Open 0xFADDAD opened 2 months ago
Thanks for the report. @0xFADDAD, if you are able, would you mind re-running the test with a build from https://github.com/DescentDevelopers/Descent3/actions/runs/10566626808 ? This will help determine if this problem is caused by the recent renderer modernization or if it was introduced by something prior. Thanks!
https://github.com/DescentDevelopers/Descent3/actions/runs/10566626808 actually managed to work even worse, framerate's are now down in the high 'teens.
I'm glad I decided to try all the levels in the Bedlam set.
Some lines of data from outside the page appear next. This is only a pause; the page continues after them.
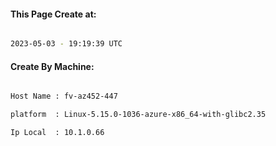 
   
#### This Page Create at:

```bash

2023-05-03 - 19:19:39 UTC

```

#### Create By Machine:

```bash

Host Name : fv-az452-447

platform  : Linux-5.15.0-1036-azure-x86_64-with-glibc2.35

Ip Local  : 10.1.0.66

```

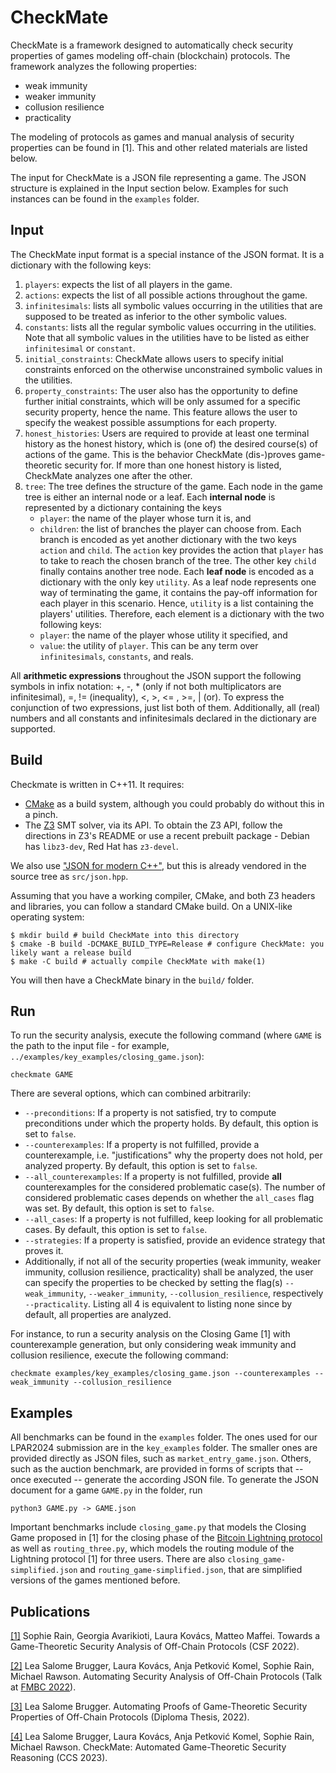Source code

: # CheckMate

CheckMate is a framework designed to automatically check security properties of games modeling off-chain (blockchain) protocols.
The framework analyzes the following properties:

* weak immunity
* weaker immunity
* collusion resilience
* practicality

The modeling of protocols as games and manual analysis of security properties can be found in [1].
This and other related materials are listed below.

The input for CheckMate is a JSON file representing a game. The JSON structure is explained in the Input section below.
Examples for such instances can be found in the `examples` folder.

## Input

The CheckMate input format is a special instance of the JSON format. It is a dictionary with the following keys:

1. `players`: expects the list of all players in the game.
2. `actions`: expects the list of all possible actions throughout the game.
3. `infinitesimals`: lists all symbolic values occurring in the utilities that are supposed to be treated as inferior to the other symbolic values.
4. `constants`: lists all the regular symbolic values occurring in the utilities. Note that all symbolic values in the utilities have to be listed as either `infinitesimal` or `constant`.
5. `initial_constraints`: CheckMate allows users to specify initial constraints enforced on the otherwise unconstrained symbolic values in the utilities.
6. `property_constraints`: The user also has the opportunity to define further initial constraints, which will be only assumed for a specific security property, hence the name. This feature allows the user to specify the weakest possible assumptions for each property.
7. `honest_histories`: Users are required to provide at least one terminal history as the honest history, which is (one of) the desired course(s) of actions of the game. This is the behavior CheckMate (dis-)proves game-theoretic security for. If more than one honest history is listed, CheckMate analyzes one after the other.
8. `tree`:  The tree defines the structure of the game. Each node in the game tree is either an internal node or a leaf. Each **internal node** is represented by a dictionary containing the keys
    * `player`: the name of the player whose turn it is, and
    * `children`: the list of branches the player can choose from. Each branch is encoded as yet another dictionary with the two keys `action` and `child`. The `action` key provides the action that `player` has to take to reach the chosen branch of the tree. The other key `child` finally contains another tree node.
Each **leaf node** is encoded as a dictionary with the only key `utility`. As a leaf node represents one way of terminating the game, it contains the pay-off information for each player in this scenario. Hence, `utility` is a list containing the players' utilities. Therefore, each element is a dictionary with the two following keys:
    * `player`: the name of the player whose utility it specified, and
    * `value`: the utility of `player`. This can be any term over `infinitesimals`, `constants`, and reals.

All **arithmetic expressions** throughout the JSON support the following symbols in infix notation: +, -, * (only if not both multiplicators are infinitesimal), =, != (inequality), <, >, <= , >=, | (or). To express the conjunction of two expressions, just list both of them. Additionally, all (real) numbers and all constants and infinitesimals declared in the dictionary are supported.

## Build

Checkmate is written in C++11. It requires:
- [CMake](https://cmake.org/) as a build system, although you could probably do without this in a pinch.
- The [Z3](https://github.com/Z3Prover/z3) SMT solver, via its API. To obtain the Z3 API, follow the directions in Z3's README or use a recent prebuilt package - Debian has `libz3-dev`, Red Hat has `z3-devel`.

We also use ["JSON for modern C++"](https://json.nlohmann.me/), but this is already vendored in the source tree as `src/json.hpp`.

Assuming that you have a working compiler, CMake, and both Z3 headers and libraries, you can follow a standard CMake build. On a UNIX-like operating system:

```shell
$ mkdir build # build CheckMate into this directory
$ cmake -B build -DCMAKE_BUILD_TYPE=Release # configure CheckMate: you likely want a release build
$ make -C build # actually compile CheckMate with make(1)
```

You will then have a CheckMate binary in the `build/` folder.

## Run

To run the security analysis, execute the following command (where `GAME` is the path to the input file - for example, `../examples/key_examples/closing_game.json`):

```
checkmate GAME
```

There are several options, which can combined arbitrarily:

* `--preconditions`: If a property is not satisfied, try to compute preconditions under which the property holds. By default, this option is set to `false`.
* `--counterexamples`: If a property is not fulfilled, provide a counterexample, i.e. "justifications" why the property does not hold, per analyzed property.  By default, this option is set to `false`.
* `--all_counterexamples`: If a property is not fulfilled, provide **all** counterexamples for the considered problematic case(s). The number of considered problematic cases depends on whether the `all_cases` flag was set. By default, this option is set to `false`.
* `--all_cases`: If a property is not fulfilled, keep looking for all problematic cases. By default, this option is set to `false`.
* `--strategies`: If a property is satisfied, provide an evidence strategy that proves it.
* Additionally, if not all of the security properties (weak immunity, weaker immunity, collusion resilience, practicality) shall be analyzed, the user can specify the properties to be checked by setting the flag(s) `--weak_immunity`, `--weaker_immunity`, `--collusion_resilience`, respectively `--practicality`. Listing all 4 is equivalent to listing none since by default, all properties are analyzed.

For instance, to run a security analysis on the Closing Game [1] with counterexample generation, but only considering weak immunity and collusion resilience, execute the following command:

```
checkmate examples/key_examples/closing_game.json --counterexamples --weak_immunity --collusion_resilience
```

## Examples

All benchmarks can be found in the `examples` folder. The ones used for our LPAR2024 submission are in the `key_examples` folder.
The smaller ones are provided directly as JSON files, such as `market_entry_game.json`. Others, such as the auction benchmark, are provided in forms of scripts that -- once executed -- generate the according JSON file. To generate the JSON document for a game `GAME.py` in the folder, run

```
python3 GAME.py -> GAME.json
```

Important benchmarks include `closing_game.py` that models the Closing Game proposed in [1] for the closing phase of the [Bitcoin Lightning protocol](https://lightning.network/lightning-network-paper.pdf) as well as `routing_three.py`, which models the routing module of the Lightning protocol [1] for three users. There are also `closing_game-simplified.json` and  `routing_game-simplified.json`, that are simplified versions of the games mentioned before.

## Publications

[[1]](https://doi.org/10.48550/arXiv.2109.07429) Sophie Rain, Georgia Avarikioti, Laura Kovács, Matteo Maffei.
Towards a Game-Theoretic Security Analysis of Off-Chain Protocols (CSF 2022).

[[2]](https://easychair.org/smart-program/FLoC2022/FMBC-2022-08-11.html#talk:201081) Lea Salome Brugger, Laura Kovács, Anja Petković Komel, Sophie Rain, Michael Rawson.
Automating Security Analysis of Off-Chain Protocols (Talk at [FMBC 2022](https://fmbc.gitlab.io/2022/)).

[[3]](https://doi.org/10.34726/hss.2022.104340) Lea Salome Brugger.
Automating Proofs of Game-Theoretic Security Properties of Off-Chain Protocols (Diploma Thesis, 2022).

[[4]](https://dl.acm.org/doi/10.1145/3576915.3623183) Lea Salome Brugger, Laura Kovács, Anja Petković Komel, Sophie Rain, Michael Rawson.
CheckMate: Automated Game-Theoretic Security Reasoning (CCS 2023).
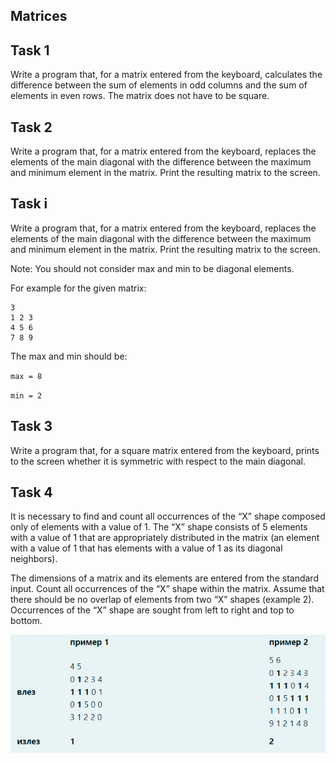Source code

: ## Matrices

## Task 1

Write a program that, for a matrix entered from the keyboard, calculates the difference between the sum of elements in odd columns and the sum of elements in even rows. The matrix does not have to be square.


## Task 2

Write a program that, for a matrix entered from the keyboard, replaces the elements of the main diagonal with the difference between the maximum and minimum element in the matrix. Print the resulting matrix to the screen.

## Task i

Write a program that, for a matrix entered from the keyboard, replaces the elements of the main diagonal with the difference between the maximum and minimum element in the matrix. Print the resulting matrix to the screen.

Note: You should not consider max and min to be diagonal elements.

For example for the given matrix:
```
3
1 2 3
4 5 6
7 8 9
```
The max and min should be:

`max = 8`

`min = 2`

## Task 3

Write a program that, for a square matrix entered from the keyboard, prints to the screen whether it is symmetric with respect to the main diagonal.

## Task 4

It is necessary to find and count all occurrences of the “X” shape composed only of elements with a value of 1. The “X” shape consists of 5 elements with a value of 1 that are appropriately distributed in the matrix (an element with a value of 1 that has elements with a value of 1 as its diagonal neighbors).

The dimensions of a matrix and its elements are entered from the standard input. Count all occurrences of the “X” shape within the matrix. Assume that there should be no overlap of elements from two “X” shapes (example 2). Occurrences of the “X” shape are sought from left to right and top to bottom.

![matrix](image.png)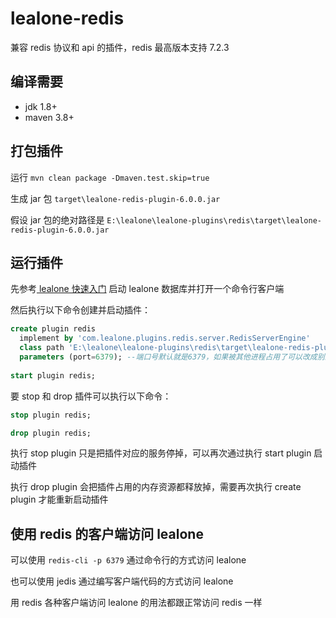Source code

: # lealone-redis

兼容 redis 协议和 api 的插件，redis 最高版本支持 7.2.3


## 编译需要

* jdk 1.8+
* maven 3.8+


## 打包插件

运行 `mvn clean package -Dmaven.test.skip=true`

生成 jar 包 `target\lealone-redis-plugin-6.0.0.jar`

假设 jar 包的绝对路径是 `E:\lealone\lealone-plugins\redis\target\lealone-redis-plugin-6.0.0.jar`


## 运行插件

先参考[ lealone 快速入门](https://github.com/lealone/Lealone-Docs/blob/master/应用文档/Lealone数据库快速入门.md) 启动 lealone 数据库并打开一个命令行客户端

然后执行以下命令创建并启动插件：

```sql
create plugin redis
  implement by 'com.lealone.plugins.redis.server.RedisServerEngine' 
  class path 'E:\lealone\lealone-plugins\redis\target\lealone-redis-plugin-6.0.0.jar' --最好使用绝对路径
  parameters (port=6379); --端口号默认就是6379，如果被其他进程占用了可以改成别的
 
start plugin redis;
```

要 stop 和 drop 插件可以执行以下命令：

```sql
stop plugin redis;

drop plugin redis;
```

执行 stop plugin 只是把插件对应的服务停掉，可以再次通过执行 start plugin 启动插件

执行 drop plugin 会把插件占用的内存资源都释放掉，需要再次执行 create plugin 才能重新启动插件


## 使用 redis 的客户端访问 lealone

可以使用 `redis-cli -p 6379` 通过命令行的方式访问 lealone

也可以使用 jedis 通过编写客户端代码的方式访问 lealone

用 redis 各种客户端访问 lealone 的用法都跟正常访问 redis 一样

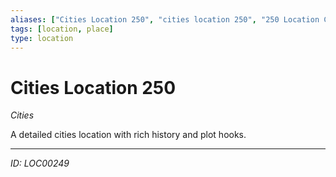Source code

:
 ```yaml
---
aliases: ["Cities Location 250", "cities location 250", "250 Location Cities"]
tags: [location, place]
type: location
---
```


# Cities Location 250

*Cities*

A detailed cities location with rich history and plot hooks.

---
*ID: LOC00249*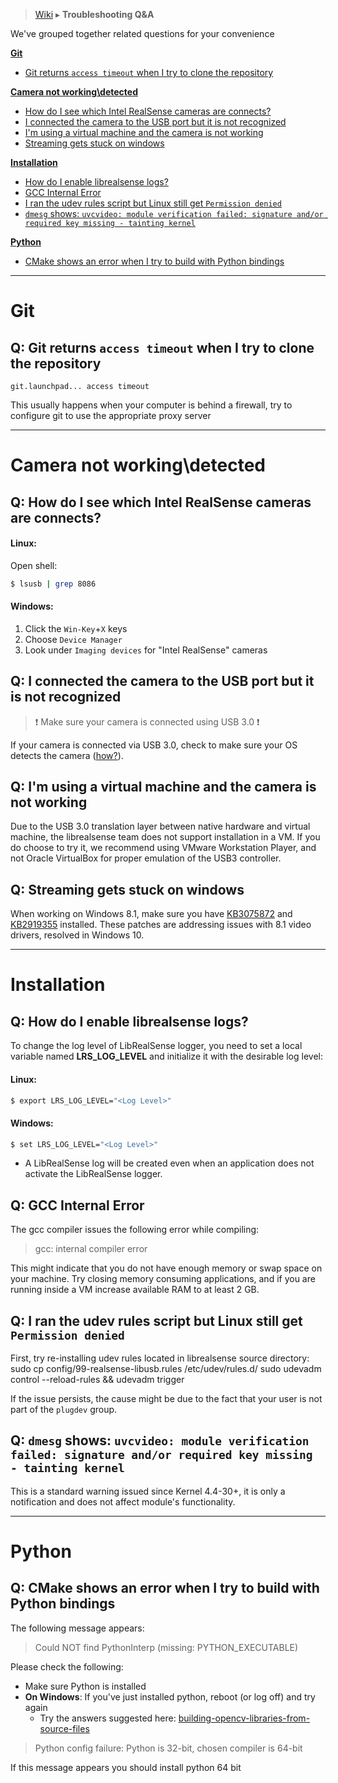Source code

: > [Wiki](Home) ▸ **Troubleshooting Q&A**

We've grouped together related questions for your convenience 

**[Git](#git)**
- [Git returns `access timeout` when I try to clone the repository](#q-git-returns-access-timeout-when-i-try-to-clone-the-repository)

**[Camera not working\detected](#camera-not-working-detected)**
- [How do I see which Intel RealSense cameras are connects?](#q-how-do-i-see-which-intel-realsense-cameras-are-connects)
- [I connected the camera to the USB port but it is not recognized](#q-i-connected-the-camera-to-the-usb-port-but-it-is-not-recognized)
- [I'm using a virtual machine and the camera is not working](#q-im-using-a-virtual-machine-and-the-camera-is-not-working)
- [Streaming gets stuck on windows](#q-streaming-gets-stuck-on-windows)

**[Installation](#installation)**
- [How do I enable librealsense logs?](#q-how-do-i-enable-librealsense-logs)
- [GCC Internal Error](#q-gcc-internal-error)
- [I ran the udev rules script but Linux still get `Permission denied`](#q-i-ran-the-udev-rules-script-but-linux-still-get-permission-denied)
- [`dmesg` shows: `uvcvideo: module verification failed: signature and/or required key missing - tainting kernel`](#q-dmesg-shows-uvcvideo-module-verification-failed-signature-andor-required-key-missing---tainting-kernel)


**[Python](#python)**
  - [CMake shows an error when I try to build with Python bindings](#q-cmake-shows-an-error-when-i-try-to-build-with-python-bindings)


-----------------


Git
====================
## Q: Git returns `access timeout` when I try to clone the repository

    git.launchpad... access timeout

This usually happens when your computer is behind a firewall, try to configure git to use the appropriate proxy server



-----------------

Camera not working\detected
====================

## Q: How do I see which Intel RealSense cameras are connects?
#### **Linux:**
Open shell:
```bash
$ lsusb | grep 8086
```

#### **Windows:**
1. Click the `Win-Key`+`X` keys
2. Choose `Device Manager`
3. Look under `Imaging devices` for "Intel RealSense" cameras



## Q: I connected the camera to the USB port but it is not recognized

> ❗️ Make sure your camera is connected using USB 3.0 ❗️ 

If your camera is connected via USB 3.0, check to make sure your OS detects the camera ([how?](#q-how-do-i-see-which-intel-realsense-cameras-are-connects)).


## Q: I'm using a virtual machine and the camera is not working

Due to the USB 3.0 translation layer between native hardware and virtual machine, the librealsense team does not support installation in a VM. If you do choose to try it, we recommend using VMware Workstation Player, and not Oracle VirtualBox for proper emulation of the USB3 controller.

## Q: Streaming gets stuck on windows

When working on Windows 8.1, make sure you have [KB3075872](https://support.microsoft.com/en-us/kb/3075872) and [KB2919355](https://support.microsoft.com/en-us/kb/2919355) installed. These patches are addressing issues with 8.1 video drivers, resolved in Windows 10.


-----------------

Installation
====================

## Q: How do I enable librealsense logs?
To change the log level of LibRealSense logger, you need to set a local variable named **LRS_LOG_LEVEL**
and initialize it with the desirable log level:

#### **Linux:**
```bash
$ export LRS_LOG_LEVEL="<Log Level>"
```

#### **Windows:**
```bash
$ set LRS_LOG_LEVEL="<Log Level>"
```
- A LibRealSense log will be created even when an application does not activate the LibRealSense logger.


## Q: GCC Internal Error

The gcc compiler issues the following error while compiling:

> gcc: internal compiler error

This might indicate that you do not have enough memory or swap space on your machine. Try closing memory consuming applications, and if you are running inside a VM increase available RAM to at least 2 GB.

## Q: I ran the udev rules script but Linux still get `Permission denied`

First, try re-installing udev rules located in librealsense source directory:
    sudo cp config/99-realsense-libusb.rules /etc/udev/rules.d/
    sudo udevadm control --reload-rules && udevadm trigger

If the issue persists, the cause might be due to the fact that your user is not part of the `plugdev` group.


## Q: `dmesg` shows: `uvcvideo: module verification failed: signature and/or required key missing - tainting kernel`

This is a standard warning issued since Kernel 4.4-30+, it is only a notification and does not affect module's functionality.


-----------------

Python
====================

## Q: CMake shows an error when I try to build with Python bindings
The following message appears:

>  Could NOT find PythonInterp (missing: PYTHON_EXECUTABLE)

Please check the following:
- Make sure Python is installed
- **On Windows**: If you've just installed python, reboot (or log off) and try again
  - Try the answers suggested here: [building-opencv-libraries-from-source-files](https://stackoverflow.com/questions/9119253/building-opencv-libraries-from-source-files)


>   Python config failure: Python is 32-bit, chosen compiler is 64-bit

If this message appears you should install python 64 bit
The last level, 'Polaris', has outdoor areas, but these render mostly correctly, 5 to 10% frame cut or so. 'Plutonium' and 'Apparition' have the severe framerate cuts. I'll try a few more levels with outdoor sections to see if I can make out a pattern.
UPDATE: Dementia's 'Geodomes' is a good test for just how low the framerate can get. The terrain has a few sections of long flat surfaces in the far distance that really crater the performance.
https://github.com/DescentDevelopers/Descent3/actions/runs/10566626808 actually managed to work even worse, framerate's are now down in the high 'teens.
Oh wow! I'm glad I asked. We can rule out the modernized renderer as a cause then, at least.
I've experienced the same problem running off of git main builds, I haven't measured the GPU usage through intel_gpu_top
on my NUC but the CPU usage is extremely high and according to htop the brunt of it is kernel time.
Is there a way to profile what's happening and try to narrow down what's causing the thrashing in rendering?
I've experienced the same problem running off of git main builds, I haven't measured the GPU usage through
intel_gpu_top
on my NUC but the CPU usage is extremely high and according to htop the brunt of it is kernel time.Is there a way to profile what's happening and try to narrow down what's causing the thrashing in rendering?
We'll need more precise CPU profiling to identify and mitigate bottlenecks. I recommend running the perf
(record) set of tools on Linux to get precise CPU sampling. Its output can be processed with other utilities to get the biggest time consumers.
I took a quick look on Windows at the beginning of Retribution Level 15. We spent 66% of CPU time in the graphics driver (Intel integrated graphics), 27% in the Windows kernel and just shy of 5% in our own code.
Depending on where I look, I get between 75 to 15 FPS. This correlates to about 1000 to 5000 draw calls and scales pretty linear. The scary part is, that on average we only render 2 triangles per draw call. That is complete overkill concerning the overhead each draw call comes with (state changes, etc). Ideally we would want to batch as much geometry as possible with the same state into a single draw call. Which might be a challenge with the current architecture.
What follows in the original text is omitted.